[[ Extracted entries open ]]

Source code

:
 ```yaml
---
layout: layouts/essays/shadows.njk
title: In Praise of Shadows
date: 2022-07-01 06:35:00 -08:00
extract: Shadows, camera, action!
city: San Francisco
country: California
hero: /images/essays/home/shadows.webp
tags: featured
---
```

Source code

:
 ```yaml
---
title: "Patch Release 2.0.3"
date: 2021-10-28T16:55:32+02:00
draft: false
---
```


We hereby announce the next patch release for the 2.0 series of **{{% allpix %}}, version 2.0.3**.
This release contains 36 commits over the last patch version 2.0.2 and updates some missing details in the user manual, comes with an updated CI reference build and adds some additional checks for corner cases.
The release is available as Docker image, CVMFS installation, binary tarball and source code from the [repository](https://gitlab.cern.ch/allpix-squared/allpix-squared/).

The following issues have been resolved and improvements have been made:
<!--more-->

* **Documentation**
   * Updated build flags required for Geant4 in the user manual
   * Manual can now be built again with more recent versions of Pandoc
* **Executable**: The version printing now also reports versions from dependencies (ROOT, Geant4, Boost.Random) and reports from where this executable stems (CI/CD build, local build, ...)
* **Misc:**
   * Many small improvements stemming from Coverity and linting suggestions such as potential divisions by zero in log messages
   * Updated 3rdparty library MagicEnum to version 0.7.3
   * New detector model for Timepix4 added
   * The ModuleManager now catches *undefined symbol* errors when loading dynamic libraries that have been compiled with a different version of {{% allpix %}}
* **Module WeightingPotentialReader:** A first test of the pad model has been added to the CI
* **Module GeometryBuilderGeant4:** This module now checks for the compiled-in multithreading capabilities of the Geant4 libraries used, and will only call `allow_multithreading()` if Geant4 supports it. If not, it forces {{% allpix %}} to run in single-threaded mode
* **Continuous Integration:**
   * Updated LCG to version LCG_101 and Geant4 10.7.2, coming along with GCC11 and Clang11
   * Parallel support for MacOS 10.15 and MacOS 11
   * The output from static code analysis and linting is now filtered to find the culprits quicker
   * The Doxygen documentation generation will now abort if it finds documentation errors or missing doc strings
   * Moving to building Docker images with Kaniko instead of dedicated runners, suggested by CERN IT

[[ Extracted entries closed ]]

Print each record again. Nothing may be left out.

Source code

:
 ```yaml
---
layout: layouts/essays/shadows.njk
title: In Praise of Shadows
date: 2022-07-01 06:35:00 -08:00
extract: Shadows, camera, action!
city: San Francisco
country: California
hero: /images/essays/home/shadows.webp
tags: featured
---
```

Source code

:
 ```yaml
---
title: "Patch Release 2.0.3"
date: 2021-10-28T16:55:32+02:00
draft: false
---
```


We hereby announce the next patch release for the 2.0 series of **{{% allpix %}}, version 2.0.3**.
This release contains 36 commits over the last patch version 2.0.2 and updates some missing details in the user manual, comes with an updated CI reference build and adds some additional checks for corner cases.
The release is available as Docker image, CVMFS installation, binary tarball and source code from the [repository](https://gitlab.cern.ch/allpix-squared/allpix-squared/).

The following issues have been resolved and improvements have been made:
<!--more-->

* **Documentation**
   * Updated build flags required for Geant4 in the user manual
   * Manual can now be built again with more recent versions of Pandoc
* **Executable**: The version printing now also reports versions from dependencies (ROOT, Geant4, Boost.Random) and reports from where this executable stems (CI/CD build, local build, ...)
* **Misc:**
   * Many small improvements stemming from Coverity and linting suggestions such as potential divisions by zero in log messages
   * Updated 3rdparty library MagicEnum to version 0.7.3
   * New detector model for Timepix4 added
   * The ModuleManager now catches *undefined symbol* errors when loading dynamic libraries that have been compiled with a different version of {{% allpix %}}
* **Module WeightingPotentialReader:** A first test of the pad model has been added to the CI
* **Module GeometryBuilderGeant4:** This module now checks for the compiled-in multithreading capabilities of the Geant4 libraries used, and will only call `allow_multithreading()` if Geant4 supports it. If not, it forces {{% allpix %}} to run in single-threaded mode
* **Continuous Integration:**
   * Updated LCG to version LCG_101 and Geant4 10.7.2, coming along with GCC11 and Clang11
   * Parallel support for MacOS 10.15 and MacOS 11
   * The output from static code analysis and linting is now filtered to find the culprits quicker
   * The Doxygen documentation generation will now abort if it finds documentation errors or missing doc strings
   * Moving to building Docker images with Kaniko instead of dedicated runners, suggested by CERN IT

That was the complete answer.